Man schreibt das Jahr 1095 als Papst Urban II. alle Christen dazu aufruft, das Grab Jesu in Jerusalem aus den Händen der "Ungläubigen" zu befreien. Jedem, der an diesem Kreuzzug teilnimmt, verspricht er das ewige Himmelreich und den Erlaß aller Sünden. Tausende machen sich nun auf den Weg in den Osten. Noch bevor der eigentliche Kreuzzug beginnt, wälzt sich ein gewaltiger Menschenstrom durch Frankreich und Deutschland. Und warum warten, bis man ins Heilige Land kommt? Auch in den Ländern Europas gibt es Heiden, die es zuerst zu vertreiben gilt, die Juden zum Beispiel. Auf dem Weg dieses Stroms liegen auch die Städte Speyer, Worms und Mainz.

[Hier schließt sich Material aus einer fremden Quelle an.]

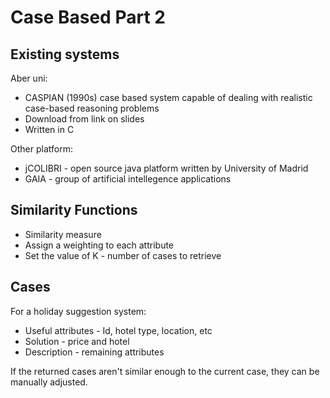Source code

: # Case Based Part 2

## Existing systems

Aber uni:

* CASPIAN (1990s) case based system capable of dealing with realistic case-based reasoning problems
* Download from link on slides
* Written in C

Other platform:
* jCOLIBRI - open source java platform written by University of Madrid
* GAIA - group of artificial intellegence applications

## Similarity Functions

* Similarity measure
* Assign a weighting to each attribute
* Set the value of K - number of cases to retrieve

## Cases

For a holiday suggestion system:
* Useful attributes - Id, hotel type, location, etc
* Solution - price and hotel
* Description - remaining attributes

If the returned cases aren't similar enough to the current case, they can be manually adjusted.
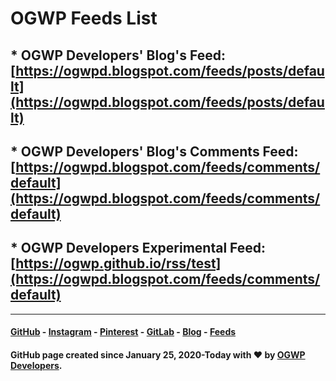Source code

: # OGWP Feeds List
## * OGWP Developers' Blog's Feed: [https://ogwpd.blogspot.com/feeds/posts/default](https://ogwpd.blogspot.com/feeds/posts/default)
## * OGWP Developers' Blog's Comments Feed: [https://ogwpd.blogspot.com/feeds/comments/default](https://ogwpd.blogspot.com/feeds/comments/default)
## * OGWP Developers Experimental Feed: [https://ogwp.github.io/rss/test](https://ogwpd.blogspot.com/feeds/comments/default)

_____________________
#### [GitHub](https://github.com/ogwpd) - [Instagram](https://instagram.com/ogwpd) - [Pinterest](https://www.pinterest.com/ogwpteam) - [GitLab](https://gitlab.com/ogwpd) - [Blog](https://ogwpd.blogspot.com) - [Feeds](https://ogwpd.github.io/feeds)
#### GitHub page created since January 25, 2020-Today with ❤️ by [OGWP Developers](https://ogwpd.github.io).
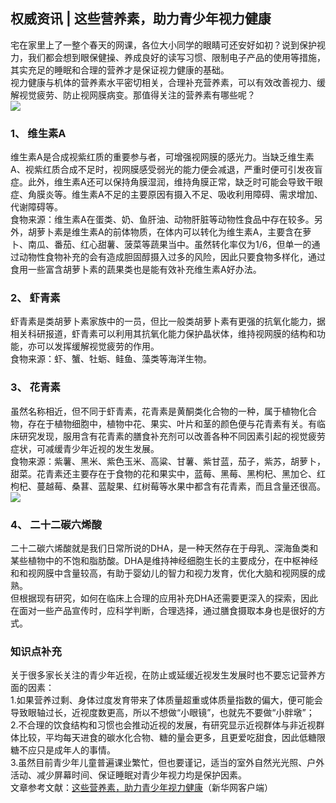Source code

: ## 权威资讯 | 这些营养素，助力青少年视力健康  
宅在家里上了一整个春天的网课，各位大小同学的眼睛可还安好如初？说到保护视力，我们都会想到眼保健操、养成良好的读写习惯、限制电子产品的使用等措施，其实充足的睡眠和合理的营养才是保证视力健康的基础。  
视力健康与机体的营养素水平密切相关，合理补充营养素，可以有效改善视力、缓解视觉疲劳、防止视网膜病变。那值得关注的营养素有哪些呢？  
![](http://cdncms.v-keep.cn/wp-content/uploads/2020/06/timg-54.jpg)  
### 1、 维生素A  
维生素A是合成视紫红质的重要参与者，可增强视网膜的感光力。当缺乏维生素A、视紫红质合成不足时，视网膜感受弱光的能力便会减退，严重时便可引发夜盲症。此外，维生素A还可以保持角膜湿润，维持角膜正常，缺乏时可能会导致干眼症、角膜炎等。维生素A不足的主要原因有摄入不足、吸收利用障碍、需求增加、代谢障碍等。  
食物来源：维生素A在蛋类、奶、鱼肝油、动物肝脏等动物性食品中存在较多。另外，胡萝卜素是维生素A的前体物质，在体内可以转化为维生素A，主要含在萝卜、南瓜、番茄、红心甜薯、菠菜等蔬果当中。虽然转化率仅为1/6，但单一的通过动物性食物补充的会有造成胆固醇摄入过多的风险，因此只要食物多样化，通过食用一些富含胡萝卜素的蔬果类也是能有效补充维生素A好办法。  
### 2、 虾青素  
虾青素是类胡萝卜素家族中的一员，但比一般类胡萝卜素有更强的抗氧化能力，据相关科研报道，虾青素可以利用其抗氧化能力保护晶状体，维持视网膜的结构和功能，亦可以发挥缓解视觉疲劳的作用。  
食物来源：虾、蟹、牡蛎、鲑鱼、藻类等海洋生物。  
### 3、 花青素  
虽然名称相近，但不同于虾青素，花青素是黄酮类化合物的一种，属于植物化合物，存在于植物细胞中，植物中花、果实、叶片和茎的颜色便与花青素有关。有临床研究发现，服用含有花青素的膳食补充剂可以改善各种不同因素引起的视觉疲劳症状，可减缓青少年近视的发生发展。  
食物来源：紫薯、黑米、紫色玉米、高粱、甘薯、紫甘蓝，茄子，紫苏，胡萝卜，甜菜。花青素还主要存在于食物的花和果实中，蓝莓、黑莓、黑枸杞、黑加仑、红枸杞、蔓越莓、桑葚、蓝靛果、红树莓等水果中都含有花青素，而且含量还很高。  
![](http://cdncms.v-keep.cn/wp-content/uploads/2020/06/u12886811694023456375fm11gp0.jpg)  
### 4、 二十二碳六烯酸  
二十二碳六烯酸就是我们日常所说的DHA，是一种天然存在于母乳、深海鱼类和某些植物中的不饱和脂肪酸。DHA是维持神经细胞生长的主要成分，在中枢神经和和视网膜中含量较高，有助于婴幼儿的智力和视力发育，优化大脑和视网膜的成熟。  
但根据现有研究，如何在临床上合理的应用补充DHA还需要更深入的探索，因此在面对一些产品宣传时，应科学判断，合理选择，通过膳食摄取本身也是很好的方式。  
### 知识点补充  
关于很多家长关注的青少年近视，在防止或延缓近视发生发展时也不要忘记营养方面的因素：  
1.如果营养过剩、身体过度发育带来了体质量超重或体质量指数的偏大，便可能会导致眼轴过长，近视度数更高，所以不想做“小眼镜”，也就先不要做“小胖墩”；  
2.不合理的饮食结构和习惯也会推动近视的发展，有研究显示近视群体与非近视群体比较，平均每天进食的碳水化合物、糖的量会更多，且更爱吃甜食，因此低糖限糖不应只是成年人的事情。  
3.虽然目前青少年儿童普遍课业繁忙，但也要谨记，适当的室外自然光光照、户外活动、减少屏幕时间、保证睡眠对青少年视力均是保护因素。  
文章参考文献：<a href="https://www.toutiao.com/a6829483838578622984/">这些营养素，助力青少年视力健康</a>（新华网客户端）  
<!--EndFragment-->  
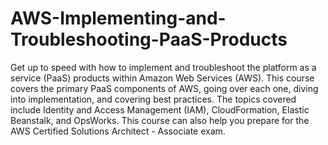 # AWS-Implementing-and-Troubleshooting-PaaS-Products
Get up to speed with how to implement and troubleshoot the platform as a service (PaaS) products within Amazon Web Services (AWS). This course covers the primary PaaS components of AWS, going over each one, diving into implementation, and covering best practices. The topics covered include Identity and Access Management (IAM), CloudFormation, Elastic Beanstalk, and OpsWorks. This course can also help you prepare for the AWS Certified Solutions Architect - Associate exam.
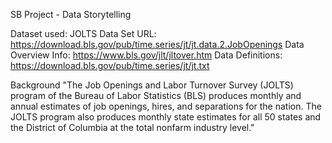 SB Project - Data Storytelling

Dataset used: JOLTS
Data Set URL: https://download.bls.gov/pub/time.series/jt/jt.data.2.JobOpenings
Data Overview Info: https://www.bls.gov/jlt/jltover.htm
Data Definitions: https://download.bls.gov/pub/time.series/jt/jt.txt

Background
"The Job Openings and Labor Turnover Survey (JOLTS) program of the Bureau of Labor Statistics (BLS) 
produces monthly and annual estimates of job openings, hires, and separations for the nation. 
The JOLTS program also produces monthly state estimates for all 50 states and the District of 
Columbia at the total nonfarm industry level."

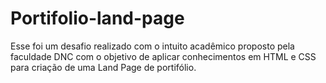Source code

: # Portifolio-land-page
Esse foi um desafio realizado com o intuito acadêmico proposto pela faculdade DNC com o objetivo de aplicar conhecimentos em HTML e CSS para criação de uma Land Page de portifólio.
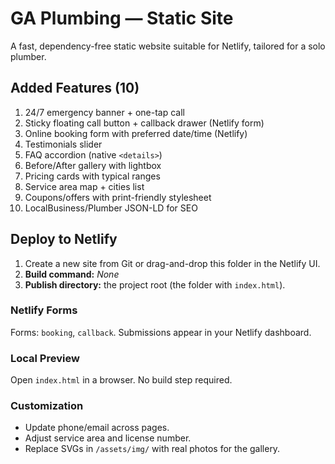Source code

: # GA Plumbing — Static Site
A fast, dependency-free static website suitable for Netlify, tailored for a solo plumber.

## Added Features (10)
1. 24/7 emergency banner + one-tap call
2. Sticky floating call button + callback drawer (Netlify form)
3. Online booking form with preferred date/time (Netlify)
4. Testimonials slider
5. FAQ accordion (native `<details>`)
6. Before/After gallery with lightbox
7. Pricing cards with typical ranges
8. Service area map + cities list
9. Coupons/offers with print-friendly stylesheet
10. LocalBusiness/Plumber JSON-LD for SEO

## Deploy to Netlify
1. Create a new site from Git or drag-and-drop this folder in the Netlify UI.
2. **Build command:** _None_
3. **Publish directory:** the project root (the folder with `index.html`).

### Netlify Forms
Forms: `booking`, `callback`. Submissions appear in your Netlify dashboard.

### Local Preview
Open `index.html` in a browser. No build step required.

### Customization
- Update phone/email across pages.
- Adjust service area and license number.
- Replace SVGs in `/assets/img/` with real photos for the gallery.
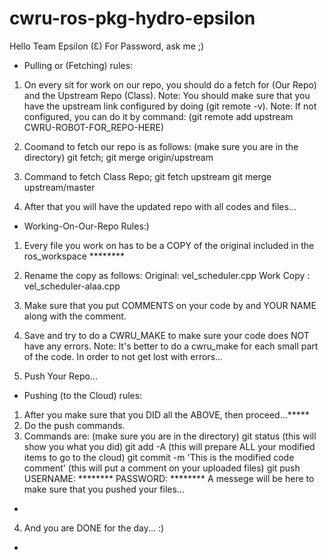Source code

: # cwru-ros-pkg-hydro-epsilon

Hello Team Epsilon (Ɛ)
For Password, ask me ;)

- Pulling or (Fetching) rules:
 1) On every sit for work on our repo, you should do a fetch for (Our Repo) and the Upstream Repo (Class).
 Note: You should make sure that you have the upstream link configured by doing (git remote -v).
 Note: If not configured, you can do it by command: (git remote add upstream CWRU-ROBOT-FOR_REPO-HERE)

 2) Coomand to fetch our repo is as follows: (make sure you are in the directory)
   git fetch;
   git merge origin/upstream
 
 3) Command to fetch Class Repo;
   git fetch upstream
   git merge upstream/master
  
 4) After that you will have the updated repo with all codes and files...
 

- Working-On-Our-Repo Rules:)
 1) Every file you work on has to be a COPY of the original included in the ros_workspace ********
 2) Rename the copy as follows:
   Original:   vel_scheduler.cpp
   Work Copy : vel_scheduler-alaa.cpp

 3) Make sure that you put COMMENTS on your code by and YOUR NAME along with the comment.
 4) Save and try to do a CWRU_MAKE to make sure your code does NOT have any errors.
 Note: It's better to do a cwru_make for each small part of the code. In order to not get lost with errors...
 
 5) Push Your Repo...
 
- Pushing (to the Cloud) rules:
 1) After you make sure that you DID all the ABOVE, then proceed...*****
 2) Do the push commands.
 3) Commands are: (make sure you are in the directory)
   git status (this will show you what you did)
   git add -A (this will prepare ALL your modified items to go to the cloud)
   git commit -m 'This is the modified code comment' (this will put a comment on your uploaded files)
   git push
     USERNAME: ********
     PASSWORD: ********
   A messege will be here to make sure that you pushed your files...
-   
 4) And you are DONE for the day... :)
-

In Mainz glaubt die jüdische Gemeinde trotz eindringlicher Warnungen aus Rouen nicht daran, daß der Zug der Kreuzfahrer eine Bedrohung sein könnte. Die Gemeindeältesten verlassen sich auf den Schutz, den ihnen Heinrich IV. gewährte, und auf die Verpflichtung des Mainzer Bischofs, die Einwohner seiner Stadt vor Schaden zu bewahren.
Der Steinmetz Widukind jedoch schaut mit Sorge in die Zukunft. Ihm wird schnell klar, daß seine jüdische Nachbarin und ihre Familie in großer Gefahr sind. Auch der Mainzer Burghauptmann Gerhard zweifelt an der Loyalität des Bischofs gegenüber Kaiser und Stadt. Des Bischofs Kämmerer Embricho dagegen sieht eine Chance, große Reichtümer an sich zu bringen. Er ahnt nicht, daß sein Agent Hanno das falsche Spiel durchschaut. Zudem geht Embricho davon aus, daß Hanno eine willige Marionette in seinen Diensten ist, hat er den jungen Mann doch selbst einst aus der Gosse geholt und ihm ein anständiges Leben ermöglicht - so anständig, wie das Leben eines Agenten eben sein kann. Bischof Ruthard dagegen hofft immer noch, daß die Prüfung durch die Kreuzfahrer an ihm und an Mainz vorüber gehen wird. Mit den anstehenden Entscheidungen fühlt er sich überfordert.
Viele Schicksale laufen in Mainz zusammen, die unterschiedlichsten Träume, Wünsche und Hoffnungen. Und zu diesen Träumen und Hoffnungen gehören Menschen. Aber sie alle müssen eine schwere Prüfung bestehen, denn der Kreuzzug geht weiter und der Zug der bewaffneten Pilger wälzt sich unaufhaltsam den Rhein hinab, bis er vor den Mauern von Mainz eintrifft.
Das Vermächtnis von SchUM
Die Städte Speyer, Worms und Mainz mit ihren großen jüdischen Gemeinden waren im Mittelalter ein Zentrum jüdischer Kultur und Religion. Spira, Warmaisa und Magenza nannten die Juden ihre Heimatstädte, angelehnt an die früheren lateinischen Namen. Die jeweils ersten Buchstaben aller drei Städte zusammen gefügt, ergab sich das hebräische Wort Schum (Wobei das U sich aus dem Buchstaben Waw - für Warmaisa - ergibt, der im Hebräischen auch als u gelesen werden kann.). Schum bedeutet Knoblauch, und so wurde die Knoblauchknolle zum Sinnbild der Gemeinden von Speyer, Worms und Mainz. Mittlerweile wurde die Aufnahme der SchUM-Städte in die Liste des Weltkulturerbes beantragt.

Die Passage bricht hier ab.